# PROBLEM TO SOLVE:
Only the lines from the first line of the entries through the line with "something about it!" belong in the answer, each restated word for word and without pictures.

____

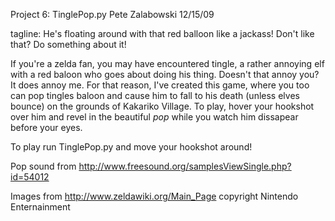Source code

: Project 6: TinglePop.py
Pete Zalabowski
12/15/09

tagline:  He's floating around with that red balloon like a jackass!  Don't like that?  Do something about it!

If you're a zelda fan, you may have encountered tingle, a rather annoying elf with a red baloon who goes about doing his thing. Doesn't that annoy you?  It does annoy me.  For that reason, I've created this game, where you too can pop tingles baloon and cause him to fall to his death (unless elves bounce) on the grounds of Kakariko Village.  To play, hover your hookshot over him and revel in the beautiful *pop* while you watch him dissapear before your eyes.

To play run TinglePop.py and move your hookshot around!

Pop sound from
http://www.freesound.org/samplesViewSingle.php?id=54012

Images from
http://www.zeldawiki.org/Main_Page
copyright Nintendo Enternainment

____

# REPLY:
Source code

: Project 6: TinglePop.py
Pete Zalabowski
12/15/09

tagline:  He's floating around with that red balloon like a jackass!  Don't like that?  Do something about it!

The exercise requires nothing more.